Phenotypic plasticity, genetic assimilation, and genetic compensation in hypoxia adaptation of high-altitude vertebrates

Jay F Storz 1,*, Graham R Scott 2
PMCID: PMC7867641  NIHMSID: NIHMS1654858  PMID: 33301891

Abstract

Important questions about mechanisms of physiological adaptation concern the role of phenotypic plasticity and the extent to which acclimatization responses align with genetic responses to selection. Such questions can be addressed in experimental studies of high-altitude vertebrates by investigating how mechanisms of acclimatization to hypoxia in lowland natives may influence genetic adaptation to hypoxia in highland natives. Evidence from high-altitude mammals suggest that evolved changes in some physiological traits involved canalization of the ancestral acclimatization response to hypoxia (genetic assimilation), a mechanism that results in an evolved reduction in plasticity. In addition to cases where adaptive plasticity may have facilitated genetic adaptation, evidence also suggests that some physiological changes in high-altitude natives are the result of selection to mitigate maladaptive plastic responses to hypoxia (genetic compensation). Examples of genetic compensation involve the attenuation of hypoxic pulmonary hypertension in Tibetan humans and other mammals native to high altitude. Here we discuss examples of adaptive physiological phenotypes in high-altitude natives that may have evolved by means of genetic assimilation or genetic compensation.

1. Introduction

The role of phenotypic plasticity in adaptive evolution is a subject of longstanding debate, and a key question concerns the extent to which plasticity generally facilitates or hinders directional natural selection (Ghalambor et al., 2007). This question can be profitably addressed in studies of high-altitude adaptation because physiological mechanisms of hypoxia acclimation and acclimatization have been intensively studied in humans and other vertebrates that have predominantly lowland ancestries. Insights into mechanisms of plasticity in hypoxia-responsive phenotypes of lowland natives suggest testable hypotheses about genetic mechanisms of evolved phenotypic changes in high-altitude natives.
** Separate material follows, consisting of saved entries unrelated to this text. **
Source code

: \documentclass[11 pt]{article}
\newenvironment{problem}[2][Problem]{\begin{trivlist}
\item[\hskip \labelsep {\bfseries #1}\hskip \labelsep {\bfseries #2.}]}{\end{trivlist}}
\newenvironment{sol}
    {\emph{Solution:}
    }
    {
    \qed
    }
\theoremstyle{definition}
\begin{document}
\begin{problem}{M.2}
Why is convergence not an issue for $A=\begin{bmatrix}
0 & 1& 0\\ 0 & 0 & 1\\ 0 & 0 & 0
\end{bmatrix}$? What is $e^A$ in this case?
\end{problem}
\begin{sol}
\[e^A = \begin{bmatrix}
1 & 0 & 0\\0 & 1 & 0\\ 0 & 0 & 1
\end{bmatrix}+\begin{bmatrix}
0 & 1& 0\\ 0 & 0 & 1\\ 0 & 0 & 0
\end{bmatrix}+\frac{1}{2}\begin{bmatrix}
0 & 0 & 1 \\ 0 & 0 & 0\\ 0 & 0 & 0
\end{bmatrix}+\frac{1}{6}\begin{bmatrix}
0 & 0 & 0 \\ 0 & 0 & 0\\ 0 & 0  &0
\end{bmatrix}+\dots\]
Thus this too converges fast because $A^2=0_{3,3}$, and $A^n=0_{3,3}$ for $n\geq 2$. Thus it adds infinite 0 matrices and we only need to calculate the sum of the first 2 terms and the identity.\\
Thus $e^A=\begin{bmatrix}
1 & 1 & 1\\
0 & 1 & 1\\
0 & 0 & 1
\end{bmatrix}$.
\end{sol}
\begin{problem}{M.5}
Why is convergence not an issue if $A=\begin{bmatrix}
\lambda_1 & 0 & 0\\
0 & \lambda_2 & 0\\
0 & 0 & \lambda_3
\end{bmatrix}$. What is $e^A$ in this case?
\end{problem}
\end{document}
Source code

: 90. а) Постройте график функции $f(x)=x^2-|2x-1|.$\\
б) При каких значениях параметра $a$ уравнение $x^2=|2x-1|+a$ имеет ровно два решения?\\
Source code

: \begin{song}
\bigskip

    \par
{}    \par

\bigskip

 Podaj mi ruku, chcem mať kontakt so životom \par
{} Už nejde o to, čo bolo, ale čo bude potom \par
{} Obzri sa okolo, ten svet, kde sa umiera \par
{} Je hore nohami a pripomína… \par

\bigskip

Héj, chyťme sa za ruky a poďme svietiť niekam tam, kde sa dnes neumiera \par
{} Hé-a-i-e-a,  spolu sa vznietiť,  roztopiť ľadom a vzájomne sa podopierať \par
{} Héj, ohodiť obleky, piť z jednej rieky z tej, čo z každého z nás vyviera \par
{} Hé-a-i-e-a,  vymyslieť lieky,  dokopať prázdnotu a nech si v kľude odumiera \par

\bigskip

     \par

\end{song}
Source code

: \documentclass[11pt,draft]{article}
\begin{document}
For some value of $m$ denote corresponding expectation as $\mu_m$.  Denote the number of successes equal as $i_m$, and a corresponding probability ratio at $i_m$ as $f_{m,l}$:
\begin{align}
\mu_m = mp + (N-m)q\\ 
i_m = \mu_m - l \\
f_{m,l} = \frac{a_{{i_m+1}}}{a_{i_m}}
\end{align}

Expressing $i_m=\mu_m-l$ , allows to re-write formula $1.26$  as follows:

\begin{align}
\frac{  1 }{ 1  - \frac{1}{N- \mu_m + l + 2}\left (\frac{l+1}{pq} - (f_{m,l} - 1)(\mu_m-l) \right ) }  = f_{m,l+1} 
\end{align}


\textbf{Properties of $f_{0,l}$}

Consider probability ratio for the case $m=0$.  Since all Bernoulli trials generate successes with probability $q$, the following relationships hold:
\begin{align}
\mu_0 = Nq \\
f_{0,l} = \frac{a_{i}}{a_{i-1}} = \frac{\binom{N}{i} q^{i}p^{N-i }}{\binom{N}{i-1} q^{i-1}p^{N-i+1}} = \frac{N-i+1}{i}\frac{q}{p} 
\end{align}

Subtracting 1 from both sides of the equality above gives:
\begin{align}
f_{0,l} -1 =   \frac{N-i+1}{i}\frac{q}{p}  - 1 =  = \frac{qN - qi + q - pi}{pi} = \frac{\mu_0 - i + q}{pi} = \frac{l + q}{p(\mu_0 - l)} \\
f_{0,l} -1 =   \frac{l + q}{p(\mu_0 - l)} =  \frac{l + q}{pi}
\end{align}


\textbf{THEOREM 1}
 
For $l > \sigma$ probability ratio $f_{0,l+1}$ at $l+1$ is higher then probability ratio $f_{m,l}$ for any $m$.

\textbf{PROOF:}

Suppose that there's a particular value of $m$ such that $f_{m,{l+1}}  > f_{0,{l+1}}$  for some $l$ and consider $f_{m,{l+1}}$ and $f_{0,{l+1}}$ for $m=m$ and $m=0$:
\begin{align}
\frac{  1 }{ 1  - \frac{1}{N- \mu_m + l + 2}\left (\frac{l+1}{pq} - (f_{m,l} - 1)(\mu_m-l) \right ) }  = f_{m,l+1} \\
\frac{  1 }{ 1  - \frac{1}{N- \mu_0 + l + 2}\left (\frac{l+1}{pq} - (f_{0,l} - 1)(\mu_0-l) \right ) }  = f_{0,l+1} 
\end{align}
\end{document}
High-altitude mammals and birds exhibit a characteristic suite of derived changes in respiratory, cardiovascular, and metabolic traits compared to their closest low-altitude relatives (Ivy and Scott, 2015; McClelland and Scott, 2019; Storz et al., 2019; Storz and Scott, 2019; Storz et al., 2010). In most cases we do not know what fraction of the observed trait differentiation is genetically based and what fraction is environmentally induced (during development or adult life). For example, comparative studies of human populations suggest that highland natives in the Andean altiplano and the Tibetan Plateau have generally higher aerobic performance capacities in hypoxia relative to lowland natives, but it is not clear to what extent such differences are attributable to genetic effects (Brutsaert, 2016; Brutsaert, 2008). In the case of deer mice (Peromyscus maniculatus), genetic crosses and common-garden experiments have revealed that highland natives have evolved a genetically based enhancement of aerobic capacity in hypoxia relative to lowland conspecifics (Chappell and Snyder, 1984; Cheviron et al., 2012; Cheviron et al., 2013; Cheviron et al., 2014; Lau et al., 2017; Lui et al., 2015; Storz et al., 2019; Tate et al., 2017; Tate et al., 2020). The superior aerobic performance of highlanders relative to lowlanders is attributable to accentuated plasticity in response to chronic hypoxia in some subordinate traits in conjunction with evolved changes in the mean values of other non-plastic traits (Cheviron et al., 2012; Cheviron et al., 2014; Lau et al., 2017; Lui et al., 2015; Tate et al., 2017; Tate et al., 2020). However, hypoxia-induced responses in subordinate traits do not necessarily make uniformly positive contributions. The acclimatization response at the level of whole-animal performance may reflect a mosaic of positive and negative effects of plasticity in underlying subordinate traits. Key questions concern the nature of interactions between plastic and evolved changes in different traits and whether such interactions are synergistic or antagonistic with regard to whole-animal performance capacities.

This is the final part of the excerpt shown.